TikTok “has been extremely helpful because I’ve been able to grow as a platform base,” Umba said. “I’ve been able to meet people and network and gain opportunities to work with different people and go to events.”
Like many other Black creators, Umba has considered exit plans to other platforms that can potentially support their brands in the event that TikTok is banned.
“There have been multiple times where there were a couple of scares where the app could basically go away, and we would tell people to migrate to Instagram or YouTube to get content from us,” Umba said. “We’re doing that now, and a lot of people are expanding to Patreon and Fanbase as alternatives. So I feel like in the scenario, if I were to leave, that would be the last option for me.”
For Couch, the app hasn’t been a comfortable space for Black creators like herself, who still feel that their content is never truly appreciated or respected. Historically, white creators have been paid more through the creator fund, received major brand deals, and have, in some instances, received reality television shows and movie deals.
The issue touches particularly close to Atlanta for Couch, who says the “Renegade Challenge,” a TikTok dance popularized in 2020 by white creators Charli and Dixie D’Amelio and Addison “Rae” Easterling, still hurts the Black creator community. The hip-hop dance set to “Lottery” by rapper K Camp, which has 164.1 million videos in its search, was actually created by Black, Atlanta native Jalaiah Harmon, who was 14 years old at the time. Despite being the sole creator of the dance, it wasn’t until five months after its popularity that Harmon finally received credit. The D’Amelio sisters and Easterling have since apologized but, to Couch, the damage is irreversible amongst her community.
“It’s like everything good we have, they take from us,” Couch says. “Look at what they did to Jalaiah [Harmon] and that was right here in Atlanta. Those girls went on to have millions of followers and deals that they gained off the backs of Black creators. Now that all the white people are rich, they are ready to ban the app.”
That’s why Couch believes the banning of the app is more than just protecting national security. In her opinion, it means waging war on her marginalized space that has only benefited her life for the better.

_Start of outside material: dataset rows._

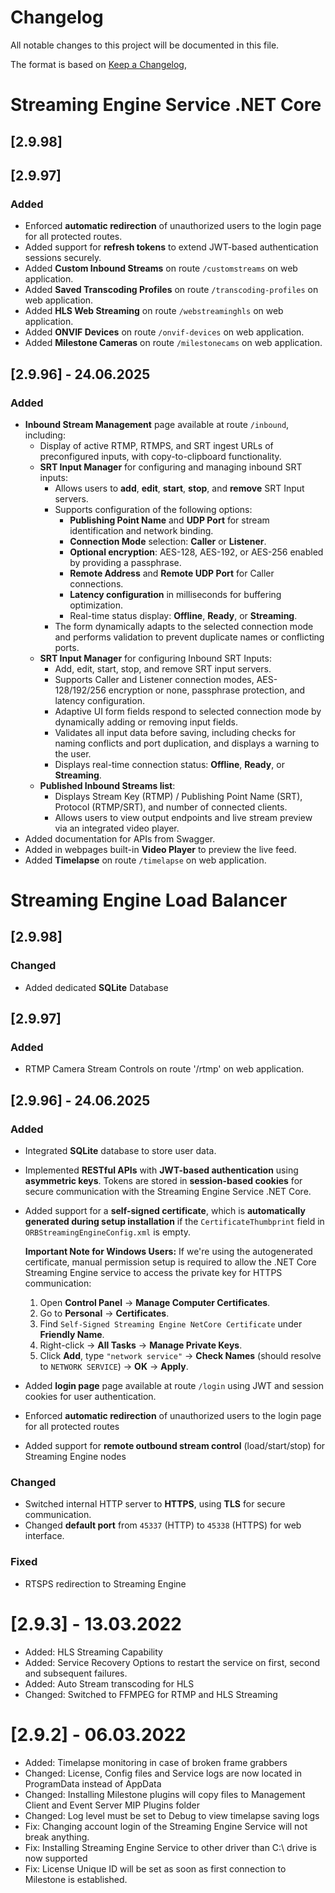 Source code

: # Changelog

All notable changes to this project will be documented in this file.

The format is based on [Keep a Changelog](https://keepachangelog.com/en/1.0.0/),

# Streaming Engine Service .NET Core

## [2.9.98] 

## [2.9.97] 

### Added
* Enforced **automatic redirection** of unauthorized users to the login page for all protected routes.
* Added support for **refresh tokens** to extend JWT-based authentication sessions securely.
* Added **Custom Inbound Streams** on route `/customstreams` on web application.
* Added **Saved Transcoding Profiles** on route `/transcoding-profiles` on web application.
* Added **HLS Web Streaming** on route `/webstreaminghls` on web application.
* Added **ONVIF Devices** on route `/onvif-devices` on web application.
* Added **Milestone Cameras** on route `/milestonecams` on web application.

## [2.9.96] - 24.06.2025

### Added
* **Inbound Stream Management** page available at route `/inbound`, including:
  * Display of active RTMP, RTMPS, and SRT ingest URLs of preconfigured inputs, with copy-to-clipboard functionality.
  * **SRT Input Manager** for configuring and managing inbound SRT inputs:
    * Allows users to **add**, **edit**, **start**, **stop**, and **remove** SRT Input servers.
    * Supports configuration of the following options:
      - **Publishing Point Name** and **UDP Port** for stream identification and network binding.
      - **Connection Mode** selection: **Caller** or **Listener**.
      - **Optional encryption**: AES-128, AES-192, or AES-256 enabled by providing a passphrase.
      - **Remote Address** and **Remote UDP Port** for Caller connections.
      - **Latency configuration** in milliseconds for buffering optimization.
      - Real-time status display: **Offline**, **Ready**, or **Streaming**.
    * The form dynamically adapts to the selected connection mode and performs validation to prevent duplicate names or conflicting ports.
  * **SRT Input Manager** for configuring Inbound SRT Inputs:
    * Add, edit, start, stop, and remove SRT input servers.
    * Supports Caller and Listener connection modes, AES-128/192/256 encryption or none, passphrase protection, and latency configuration.
    * Adaptive UI form fields respond to selected connection mode by dynamically adding or removing input fields.
    * Validates all input data before saving, including checks for naming conflicts and port duplication, and displays a warning to the user.
    * Displays real-time connection status: **Offline**, **Ready**, or **Streaming**.
  * **Published Inbound Streams list**:
    * Displays Stream Key (RTMP) / Publishing Point Name (SRT), Protocol (RTMP/SRT), and number of connected clients.
    * Allows users to view output endpoints and live stream preview via an integrated video player.
* Added documentation for APIs from Swagger.
* Added in webpages built-in **Video Player** to preview the live feed.
* Added **Timelapse** on route `/timelapse` on web application.


# Streaming Engine Load Balancer

## [2.9.98] 

### Changed
* Added dedicated **SQLite** Database

## [2.9.97]

### Added
* RTMP Camera Stream Controls on route '/rtmp' on web application.

## [2.9.96] - 24.06.2025

### Added
* Integrated **SQLite** database to store user data.
* Implemented **RESTful APIs** with **JWT-based authentication** using **asymmetric keys**.
  Tokens are stored in **session-based cookies** for secure communication with the Streaming Engine Service .NET Core.
* Added support for a **self-signed certificate**, which is **automatically generated during setup installation** if the `CertificateThumbprint` field in `ORBStreamingEngineConfig.xml` is empty.

  **Important Note for Windows Users:**
  If we're using the autogenerated certificate, manual permission setup is required to allow the .NET Core Streaming Engine service to access the private key for HTTPS communication:
  1. Open **Control Panel** → **Manage Computer Certificates**.
  2. Go to **Personal** → **Certificates**.
  3. Find `Self-Signed Streaming Engine NetCore Certificate` under **Friendly Name**.
  4. Right-click → **All Tasks** → **Manage Private Keys**.
  6. Click **Add**, type `"network service"` → **Check Names** (should resolve to `NETWORK SERVICE`) → **OK** → **Apply**.

* Added **login page** page available at route `/login` using JWT and session cookies for user authentication.
* Enforced **automatic redirection** of unauthorized users to the login page for all protected routes
* Added support for **remote outbound stream control** (load/start/stop) for Streaming Engine nodes
  
### Changed
* Switched internal HTTP server to **HTTPS**, using **TLS** for secure communication.
* Changed **default port** from `45337` (HTTP) to `45338` (HTTPS) for web interface.

### Fixed
* RTSPS redirection to Streaming Engine


# [2.9.3] - 13.03.2022

- Added: HLS Streaming Capability
- Added: Service Recovery Options to restart the service on first, second and subsequent failures.
- Added: Auto Stream transcoding for HLS
- Changed: Switched to FFMPEG for RTMP and HLS Streaming


# [2.9.2] - 06.03.2022

- Added: Timelapse monitoring in case of broken frame grabbers
- Changed: License, Config files and Service logs are now located in ProgramData instead of AppData
- Changed: Installing Milestone plugins will copy files to Management Client and Event Server MIP Plugins folder
- Changed: Log level must be set to Debug to view timelapse saving logs
- Fix: Changing account login of the Streaming Engine Service will not break anything.
- Fix: Installing Streaming Engine Service to other driver than C:\ drive is now supported
- Fix: License Unique ID will be set as soon as first connection to Milestone is established.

“If this passes, I’m not even going to lie, I wouldn’t say it’s a personal attack on Black people, but that’s crazy because a lot of us in Atlanta, especially the skate community, this is how we make our money,” Couch said. “If you are on TikTok and you’re influencing people, this is the ticket to start your journey out. So I feel like it’s going to affect me in a way because now I’m losing networking, I’m losing people who actually genuinely want to follow me.”
In the coming weeks, Anivitarte says that he “plans to work closely with Gov. Brian Kemp to create an executive order to ban TikTok on government-owned devices or personal devices used to access government systems,” with hopes of a statewide ban for all users living in Georgia.

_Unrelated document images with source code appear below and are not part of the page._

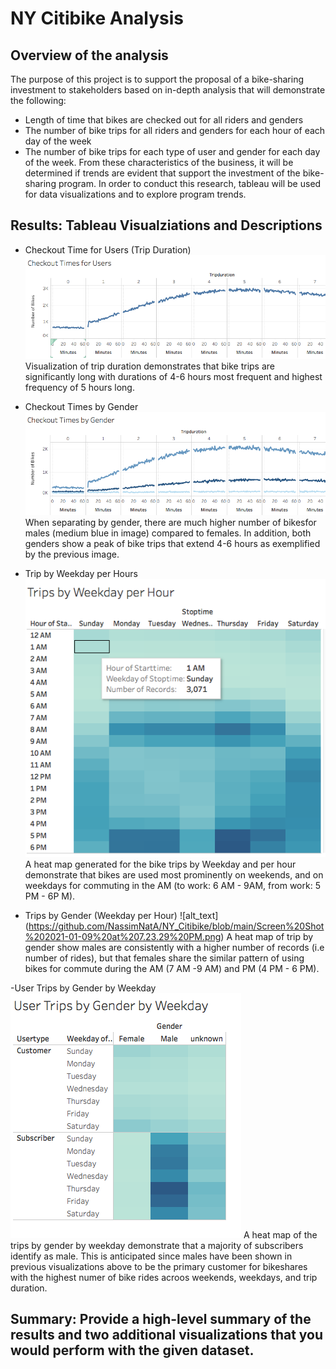 # NY Citibike Analysis 

## Overview of the analysis
The purpose of this project is to support the proposal of a bike-sharing investment to stakeholders based on in-depth analysis that will demonstrate the following: 
- Length of time that bikes are checked out for all riders and genders
- The number of bike trips for all riders and genders for each hour of each day of the week
- The number of bike trips for each type of user and gender for each day of the week.
From these characteristics of the business, it will be determined if trends are evident that support the investment of the bike-sharing program. In order to conduct this research, tableau will be used for data visualizations and to explore program trends. 

## Results: Tableau Visualziations and Descriptions
- Checkout Time for Users (Trip Duration)
![alt_text](https://github.com/NassimNatA/NY_Citibike/blob/main/Screen%20Shot%202021-01-09%20at%207.02.46%20PM.png)
Visualization of trip duration demonstrates that bike trips are significantly long with durations of 4-6 hours most frequent and highest frequency of 5 hours long. 

- Checkout Times by Gender 
![alt_text](https://github.com/NassimNatA/NY_Citibike/blob/main/Screen%20Shot%202021-01-09%20at%207.01.52%20PM.png)
When separating by gender, there are much higher number of bikesfor males (medium blue in image) compared to females. In addition, both genders show a peak of bike trips that extend 4-6 hours as exemplified by the previous image. 

- Trip by Weekday per Hours
![alt_text](https://github.com/NassimNatA/NY_Citibike/blob/main/Screen%20Shot%202021-01-09%20at%207.12.32%20PM.png)
A heat map generated for the bike trips by Weekday and per hour demonstrate that bikes are used most prominently on weekends, and on weekdays for commuting in the AM (to work: 6 AM - 9AM, from work: 5 PM - 6P M). 

- Trips by Gender (Weekday per Hour) 
![alt_text] (https://github.com/NassimNatA/NY_Citibike/blob/main/Screen%20Shot%202021-01-09%20at%207.23.29%20PM.png)
A heat map of trip by gender show males are consistently with a higher number of records (i.e number of rides), but that females share the similar pattern of using bikes for commute during the AM (7 AM -9 AM) and PM (4 PM - 6 PM). 

-User Trips by Gender by Weekday 
![alt_text](https://github.com/NassimNatA/NY_Citibike/blob/main/Screen%20Shot%202021-01-09%20at%207.27.42%20PM.png)
A heat map of the trips by gender by weekday demonstrate that a majority of subscribers identify as male. This is anticipated since males have been shown in previous visualizations above to be the primary customer for bikeshares with the highest numer of bike rides acroos weekends, weekdays, and trip duration. 



## Summary: Provide a high-level summary of the results and two additional visualizations that you would perform with the given dataset.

In the meantime, Couch says that she will continue to use her platform as a means of positive influence for as long as she can.

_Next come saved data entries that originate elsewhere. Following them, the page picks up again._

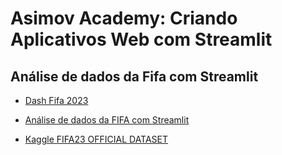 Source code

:# Asimov Academy: Criando Aplicativos Web com Streamlit
## Análise de dados da Fifa com Streamlit

- [Dash Fifa 2023](https://leticiapillar-fifa2023.streamlit.app/)

- [Análise de dados da FIFA com Streamlit](https://hub.asimov.academy/projeto/analise-de-dados-da-fifa-com-streamlit/)
- [Kaggle FIFA23 OFFICIAL DATASET](https://www.kaggle.com/datasets/kevwesophia/fifa23-official-datasetclean-data?select=CLEAN_FIFA23_official_data.csv)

“I feel like TikTok and Instagram are definitely putting my foot forward,” Couch said. “It’s going to lead me to places that I never thought I could go to before. And I hope that with that platform, I’m able to take other Black creators with me. I want to use these platforms to encourage everybody else that they can do it too. So it’s not just about the follower and not just about the money. I genuinely want to encourage others that they can be a positive influence as well.”
An earlier version of this story misidentified the headquarters of instant messaging app Telegram. Its operational headquarters is in Dubai.